# [Task]
Every line of the material must be given again verbatim. Skip the images.

# [Data extract]
----

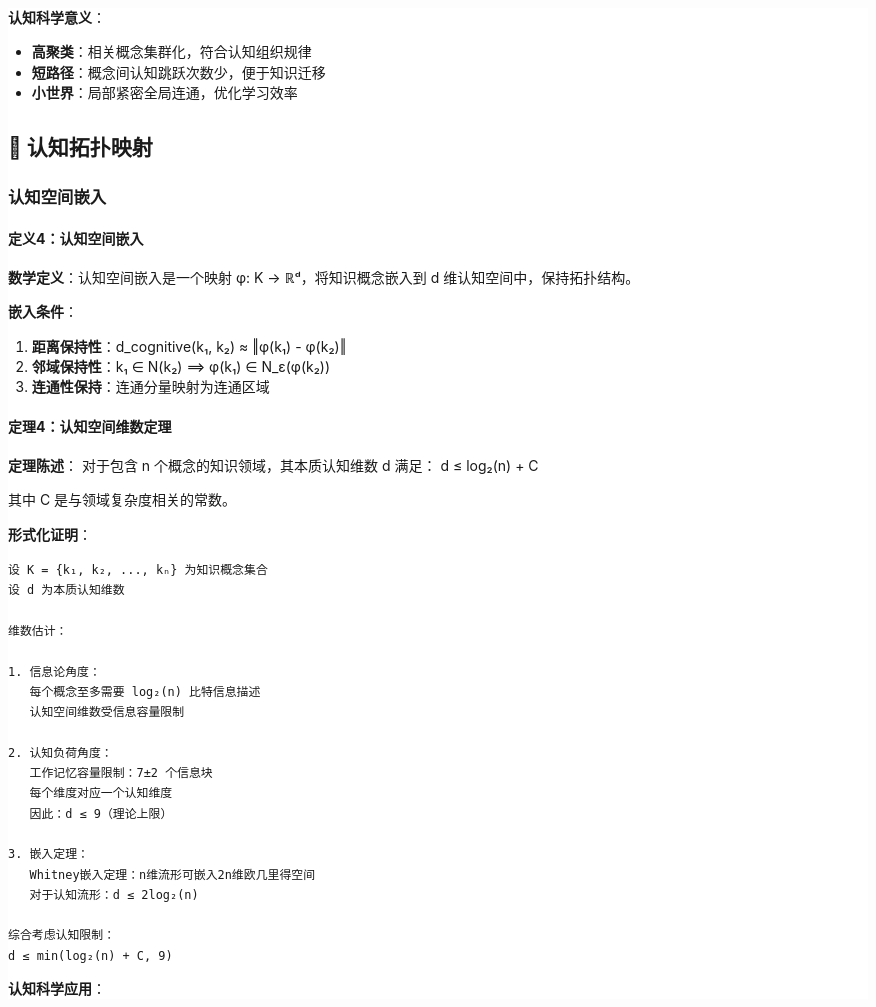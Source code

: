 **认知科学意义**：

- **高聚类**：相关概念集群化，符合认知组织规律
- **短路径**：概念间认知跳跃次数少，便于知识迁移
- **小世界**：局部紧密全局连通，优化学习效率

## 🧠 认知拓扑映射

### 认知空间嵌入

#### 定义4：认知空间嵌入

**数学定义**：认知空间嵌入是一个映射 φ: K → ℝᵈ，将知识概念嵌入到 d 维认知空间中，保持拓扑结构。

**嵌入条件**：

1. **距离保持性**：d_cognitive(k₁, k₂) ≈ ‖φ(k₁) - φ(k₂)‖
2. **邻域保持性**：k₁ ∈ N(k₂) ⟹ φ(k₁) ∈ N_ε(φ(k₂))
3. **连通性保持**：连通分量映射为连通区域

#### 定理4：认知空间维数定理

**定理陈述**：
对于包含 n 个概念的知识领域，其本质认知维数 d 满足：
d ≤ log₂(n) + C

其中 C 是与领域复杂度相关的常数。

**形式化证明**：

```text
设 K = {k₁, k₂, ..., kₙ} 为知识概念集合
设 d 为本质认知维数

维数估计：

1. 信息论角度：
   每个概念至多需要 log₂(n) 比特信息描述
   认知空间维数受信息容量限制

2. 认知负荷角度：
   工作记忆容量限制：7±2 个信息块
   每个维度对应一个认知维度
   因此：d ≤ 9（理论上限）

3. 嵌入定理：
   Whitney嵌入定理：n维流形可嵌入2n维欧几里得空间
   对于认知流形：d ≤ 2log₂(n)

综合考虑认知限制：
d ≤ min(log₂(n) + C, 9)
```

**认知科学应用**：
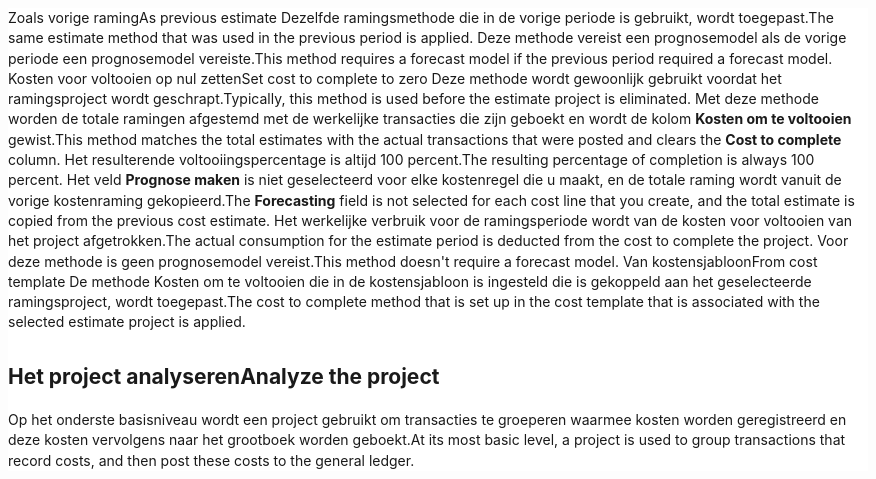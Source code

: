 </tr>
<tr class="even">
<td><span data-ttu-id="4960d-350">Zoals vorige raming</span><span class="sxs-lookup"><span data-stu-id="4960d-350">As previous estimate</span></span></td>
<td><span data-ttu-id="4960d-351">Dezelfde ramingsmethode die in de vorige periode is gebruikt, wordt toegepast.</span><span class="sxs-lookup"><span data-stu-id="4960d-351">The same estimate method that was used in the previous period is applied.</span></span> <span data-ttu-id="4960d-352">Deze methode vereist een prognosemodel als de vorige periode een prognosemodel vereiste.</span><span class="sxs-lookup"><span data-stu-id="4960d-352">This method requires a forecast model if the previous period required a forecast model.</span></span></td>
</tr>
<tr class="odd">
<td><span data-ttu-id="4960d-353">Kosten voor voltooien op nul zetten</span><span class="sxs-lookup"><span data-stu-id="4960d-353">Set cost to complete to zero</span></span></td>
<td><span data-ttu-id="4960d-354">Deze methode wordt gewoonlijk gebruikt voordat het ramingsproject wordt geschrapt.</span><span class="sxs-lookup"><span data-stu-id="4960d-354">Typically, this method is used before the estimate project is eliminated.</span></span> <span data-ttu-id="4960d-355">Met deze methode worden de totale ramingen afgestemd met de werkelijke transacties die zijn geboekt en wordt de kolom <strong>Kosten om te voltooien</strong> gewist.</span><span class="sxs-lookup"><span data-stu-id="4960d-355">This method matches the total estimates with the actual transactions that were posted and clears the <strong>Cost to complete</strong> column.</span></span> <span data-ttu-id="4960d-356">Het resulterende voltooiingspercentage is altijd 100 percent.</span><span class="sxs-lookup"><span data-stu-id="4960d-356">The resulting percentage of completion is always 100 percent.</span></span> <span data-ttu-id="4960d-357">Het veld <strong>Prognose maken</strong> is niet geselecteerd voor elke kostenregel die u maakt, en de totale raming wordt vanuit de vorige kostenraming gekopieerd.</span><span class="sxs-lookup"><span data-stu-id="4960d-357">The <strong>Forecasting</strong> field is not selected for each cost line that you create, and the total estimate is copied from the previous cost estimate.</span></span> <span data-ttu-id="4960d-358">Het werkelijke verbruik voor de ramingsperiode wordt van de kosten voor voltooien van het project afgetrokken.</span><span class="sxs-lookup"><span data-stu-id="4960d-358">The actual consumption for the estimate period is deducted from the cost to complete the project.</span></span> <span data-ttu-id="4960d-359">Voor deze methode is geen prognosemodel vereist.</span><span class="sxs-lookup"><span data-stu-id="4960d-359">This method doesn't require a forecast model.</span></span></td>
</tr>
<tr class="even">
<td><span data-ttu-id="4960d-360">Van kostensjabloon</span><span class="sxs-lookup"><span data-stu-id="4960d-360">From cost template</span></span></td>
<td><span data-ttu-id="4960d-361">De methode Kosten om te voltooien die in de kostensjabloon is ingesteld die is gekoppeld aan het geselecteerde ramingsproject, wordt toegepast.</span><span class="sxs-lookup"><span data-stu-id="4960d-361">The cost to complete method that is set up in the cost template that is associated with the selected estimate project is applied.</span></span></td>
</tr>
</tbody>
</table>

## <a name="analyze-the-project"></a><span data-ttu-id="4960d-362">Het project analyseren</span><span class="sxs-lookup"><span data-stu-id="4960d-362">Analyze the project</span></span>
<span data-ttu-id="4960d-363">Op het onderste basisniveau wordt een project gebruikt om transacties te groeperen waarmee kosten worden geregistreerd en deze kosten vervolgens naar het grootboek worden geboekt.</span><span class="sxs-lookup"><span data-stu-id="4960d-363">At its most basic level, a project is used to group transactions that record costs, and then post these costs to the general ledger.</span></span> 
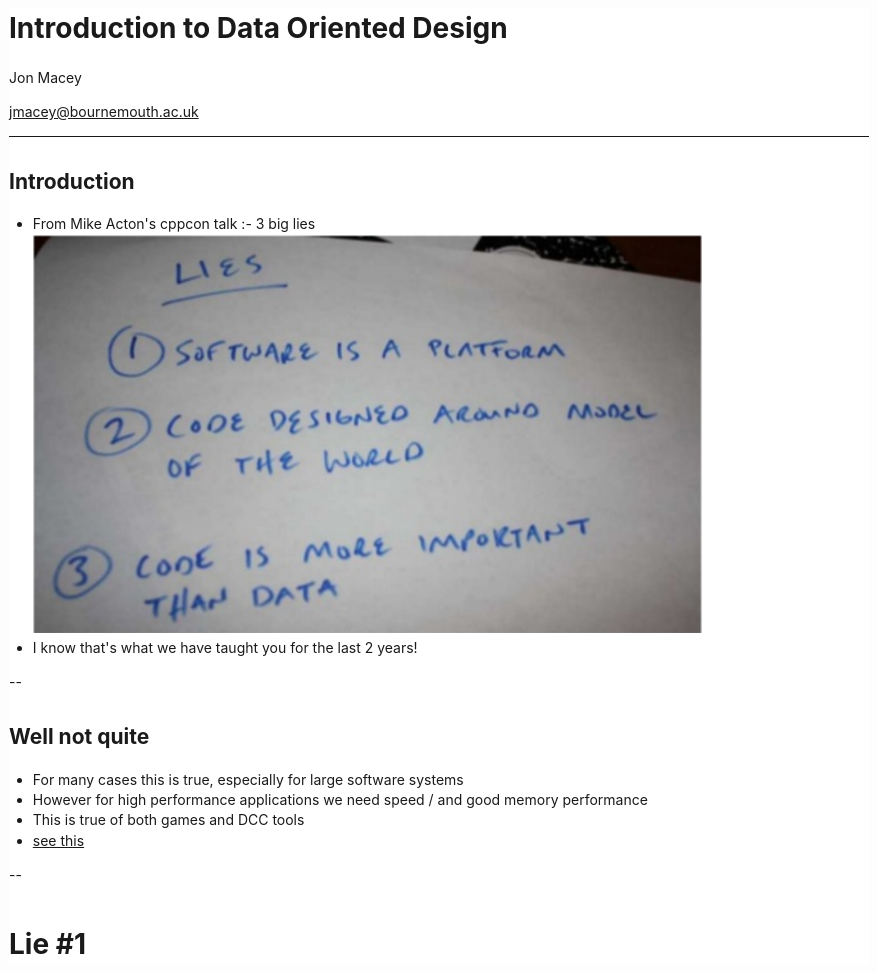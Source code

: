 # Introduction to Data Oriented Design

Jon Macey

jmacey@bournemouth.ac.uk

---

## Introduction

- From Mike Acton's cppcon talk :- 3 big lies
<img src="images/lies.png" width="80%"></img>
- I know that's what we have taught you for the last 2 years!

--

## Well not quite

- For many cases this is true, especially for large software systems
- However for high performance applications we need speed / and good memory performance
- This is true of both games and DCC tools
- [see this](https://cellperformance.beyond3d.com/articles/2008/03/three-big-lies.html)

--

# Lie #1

----

# [Task response]
Source code

: **认知科学意义**：

- **高聚类**：相关概念集群化，符合认知组织规律
- **短路径**：概念间认知跳跃次数少，便于知识迁移
- **小世界**：局部紧密全局连通，优化学习效率

## 🧠 认知拓扑映射

### 认知空间嵌入

#### 定义4：认知空间嵌入

**数学定义**：认知空间嵌入是一个映射 φ: K → ℝᵈ，将知识概念嵌入到 d 维认知空间中，保持拓扑结构。

**嵌入条件**：

1. **距离保持性**：d_cognitive(k₁, k₂) ≈ ‖φ(k₁) - φ(k₂)‖
2. **邻域保持性**：k₁ ∈ N(k₂) ⟹ φ(k₁) ∈ N_ε(φ(k₂))
3. **连通性保持**：连通分量映射为连通区域

#### 定理4：认知空间维数定理

**定理陈述**：
对于包含 n 个概念的知识领域，其本质认知维数 d 满足：
d ≤ log₂(n) + C

其中 C 是与领域复杂度相关的常数。

**形式化证明**：

```text
设 K = {k₁, k₂, ..., kₙ} 为知识概念集合
设 d 为本质认知维数

维数估计：

1. 信息论角度：
   每个概念至多需要 log₂(n) 比特信息描述
   认知空间维数受信息容量限制

2. 认知负荷角度：
   工作记忆容量限制：7±2 个信息块
   每个维度对应一个认知维度
   因此：d ≤ 9（理论上限）

3. 嵌入定理：
   Whitney嵌入定理：n维流形可嵌入2n维欧几里得空间
   对于认知流形：d ≤ 2log₂(n)

综合考虑认知限制：
d ≤ min(log₂(n) + C, 9)
```

**认知科学应用**：
Source code

: </tr>
<tr class="even">
<td><span data-ttu-id="4960d-350">Zoals vorige raming</span><span class="sxs-lookup"><span data-stu-id="4960d-350">As previous estimate</span></span></td>
<td><span data-ttu-id="4960d-351">Dezelfde ramingsmethode die in de vorige periode is gebruikt, wordt toegepast.</span><span class="sxs-lookup"><span data-stu-id="4960d-351">The same estimate method that was used in the previous period is applied.</span></span> <span data-ttu-id="4960d-352">Deze methode vereist een prognosemodel als de vorige periode een prognosemodel vereiste.</span><span class="sxs-lookup"><span data-stu-id="4960d-352">This method requires a forecast model if the previous period required a forecast model.</span></span></td>
</tr>
<tr class="odd">
<td><span data-ttu-id="4960d-353">Kosten voor voltooien op nul zetten</span><span class="sxs-lookup"><span data-stu-id="4960d-353">Set cost to complete to zero</span></span></td>
<td><span data-ttu-id="4960d-354">Deze methode wordt gewoonlijk gebruikt voordat het ramingsproject wordt geschrapt.</span><span class="sxs-lookup"><span data-stu-id="4960d-354">Typically, this method is used before the estimate project is eliminated.</span></span> <span data-ttu-id="4960d-355">Met deze methode worden de totale ramingen afgestemd met de werkelijke transacties die zijn geboekt en wordt de kolom <strong>Kosten om te voltooien</strong> gewist.</span><span class="sxs-lookup"><span data-stu-id="4960d-355">This method matches the total estimates with the actual transactions that were posted and clears the <strong>Cost to complete</strong> column.</span></span> <span data-ttu-id="4960d-356">Het resulterende voltooiingspercentage is altijd 100 percent.</span><span class="sxs-lookup"><span data-stu-id="4960d-356">The resulting percentage of completion is always 100 percent.</span></span> <span data-ttu-id="4960d-357">Het veld <strong>Prognose maken</strong> is niet geselecteerd voor elke kostenregel die u maakt, en de totale raming wordt vanuit de vorige kostenraming gekopieerd.</span><span class="sxs-lookup"><span data-stu-id="4960d-357">The <strong>Forecasting</strong> field is not selected for each cost line that you create, and the total estimate is copied from the previous cost estimate.</span></span> <span data-ttu-id="4960d-358">Het werkelijke verbruik voor de ramingsperiode wordt van de kosten voor voltooien van het project afgetrokken.</span><span class="sxs-lookup"><span data-stu-id="4960d-358">The actual consumption for the estimate period is deducted from the cost to complete the project.</span></span> <span data-ttu-id="4960d-359">Voor deze methode is geen prognosemodel vereist.</span><span class="sxs-lookup"><span data-stu-id="4960d-359">This method doesn't require a forecast model.</span></span></td>
</tr>
<tr class="even">
<td><span data-ttu-id="4960d-360">Van kostensjabloon</span><span class="sxs-lookup"><span data-stu-id="4960d-360">From cost template</span></span></td>
<td><span data-ttu-id="4960d-361">De methode Kosten om te voltooien die in de kostensjabloon is ingesteld die is gekoppeld aan het geselecteerde ramingsproject, wordt toegepast.</span><span class="sxs-lookup"><span data-stu-id="4960d-361">The cost to complete method that is set up in the cost template that is associated with the selected estimate project is applied.</span></span></td>
</tr>
</tbody>
</table>

## <a name="analyze-the-project"></a><span data-ttu-id="4960d-362">Het project analyseren</span><span class="sxs-lookup"><span data-stu-id="4960d-362">Analyze the project</span></span>
<span data-ttu-id="4960d-363">Op het onderste basisniveau wordt een project gebruikt om transacties te groeperen waarmee kosten worden geregistreerd en deze kosten vervolgens naar het grootboek worden geboekt.</span><span class="sxs-lookup"><span data-stu-id="4960d-363">At its most basic level, a project is used to group transactions that record costs, and then post these costs to the general ledger.</span></span> 
Source code

: # Introduction to Data Oriented Design

Jon Macey

jmacey@bournemouth.ac.uk

---

## Introduction

- From Mike Acton's cppcon talk :- 3 big lies
<img src="images/lies.png" width="80%"></img>
- I know that's what we have taught you for the last 2 years!

--

## Well not quite

- For many cases this is true, especially for large software systems
- However for high performance applications we need speed / and good memory performance
- This is true of both games and DCC tools
- [see this](https://cellperformance.beyond3d.com/articles/2008/03/three-big-lies.html)

--

# Lie #1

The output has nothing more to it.